● YOUR GOAL
After locating the line with "condemned propositions in" in the data that follows, return it and every later line exactly, up to and including the line with "Both facts must".

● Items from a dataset
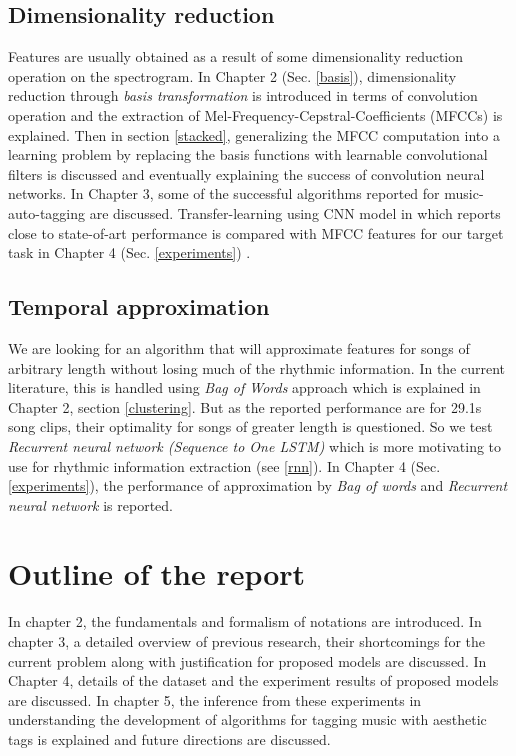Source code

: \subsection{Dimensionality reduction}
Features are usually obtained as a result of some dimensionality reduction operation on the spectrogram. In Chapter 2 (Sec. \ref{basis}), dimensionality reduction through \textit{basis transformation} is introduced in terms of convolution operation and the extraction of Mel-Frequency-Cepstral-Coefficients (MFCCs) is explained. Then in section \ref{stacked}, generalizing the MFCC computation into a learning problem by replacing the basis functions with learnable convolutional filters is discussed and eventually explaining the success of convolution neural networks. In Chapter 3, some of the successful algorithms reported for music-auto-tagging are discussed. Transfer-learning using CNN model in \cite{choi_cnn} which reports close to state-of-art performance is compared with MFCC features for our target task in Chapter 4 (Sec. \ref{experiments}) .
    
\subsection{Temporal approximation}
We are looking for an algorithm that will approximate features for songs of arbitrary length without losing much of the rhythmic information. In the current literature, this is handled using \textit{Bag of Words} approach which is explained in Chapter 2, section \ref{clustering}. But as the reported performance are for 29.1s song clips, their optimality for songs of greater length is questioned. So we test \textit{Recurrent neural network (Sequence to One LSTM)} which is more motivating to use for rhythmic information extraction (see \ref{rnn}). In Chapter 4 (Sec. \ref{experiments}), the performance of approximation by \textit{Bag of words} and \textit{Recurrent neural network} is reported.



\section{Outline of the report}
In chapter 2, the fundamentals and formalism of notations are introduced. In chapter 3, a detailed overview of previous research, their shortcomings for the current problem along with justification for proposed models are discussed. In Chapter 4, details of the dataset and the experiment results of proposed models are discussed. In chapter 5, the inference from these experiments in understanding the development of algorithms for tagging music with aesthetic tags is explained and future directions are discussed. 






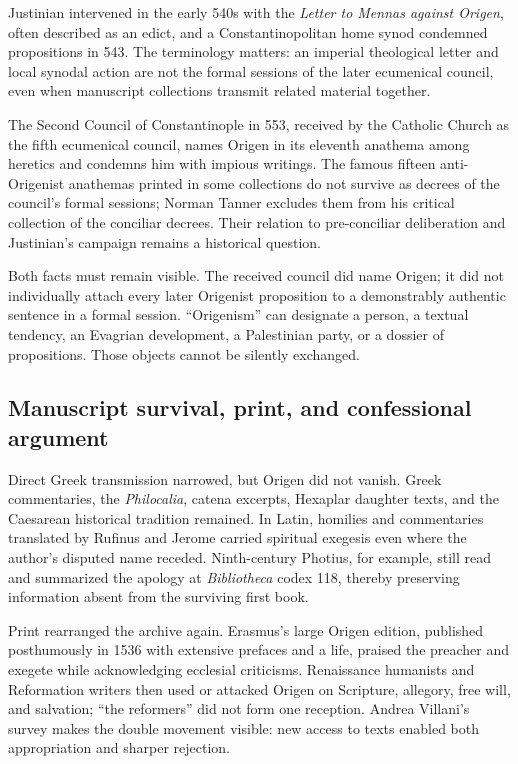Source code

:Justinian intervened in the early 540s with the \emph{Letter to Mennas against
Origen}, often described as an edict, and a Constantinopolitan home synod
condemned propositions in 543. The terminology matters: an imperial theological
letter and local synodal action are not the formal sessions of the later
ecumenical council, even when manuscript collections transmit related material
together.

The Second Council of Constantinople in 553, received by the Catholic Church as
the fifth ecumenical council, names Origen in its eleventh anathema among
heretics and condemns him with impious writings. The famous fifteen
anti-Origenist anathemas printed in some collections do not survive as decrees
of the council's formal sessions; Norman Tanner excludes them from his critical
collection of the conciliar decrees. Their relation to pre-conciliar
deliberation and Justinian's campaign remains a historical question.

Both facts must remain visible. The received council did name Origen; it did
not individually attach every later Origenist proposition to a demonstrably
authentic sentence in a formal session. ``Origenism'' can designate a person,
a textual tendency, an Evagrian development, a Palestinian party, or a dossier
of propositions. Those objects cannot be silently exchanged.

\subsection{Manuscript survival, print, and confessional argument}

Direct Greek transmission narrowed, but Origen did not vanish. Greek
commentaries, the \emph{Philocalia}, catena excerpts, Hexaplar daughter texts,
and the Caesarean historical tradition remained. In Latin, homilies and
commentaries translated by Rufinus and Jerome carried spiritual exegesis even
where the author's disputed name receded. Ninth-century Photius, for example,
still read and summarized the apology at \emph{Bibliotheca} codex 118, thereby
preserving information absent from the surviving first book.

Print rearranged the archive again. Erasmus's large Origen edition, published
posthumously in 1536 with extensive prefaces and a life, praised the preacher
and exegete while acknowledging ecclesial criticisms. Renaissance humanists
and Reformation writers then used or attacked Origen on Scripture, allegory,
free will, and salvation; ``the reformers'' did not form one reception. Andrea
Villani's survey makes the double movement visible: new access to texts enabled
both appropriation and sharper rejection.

● WRITTEN ANSWER
condemned propositions in 543. The terminology matters: an imperial theological
letter and local synodal action are not the formal sessions of the later
ecumenical council, even when manuscript collections transmit related material
together.

The Second Council of Constantinople in 553, received by the Catholic Church as
the fifth ecumenical council, names Origen in its eleventh anathema among
heretics and condemns him with impious writings. The famous fifteen
anti-Origenist anathemas printed in some collections do not survive as decrees
of the council's formal sessions; Norman Tanner excludes them from his critical
collection of the conciliar decrees. Their relation to pre-conciliar
deliberation and Justinian's campaign remains a historical question.

Both facts must remain visible. The received council did name Origen; it did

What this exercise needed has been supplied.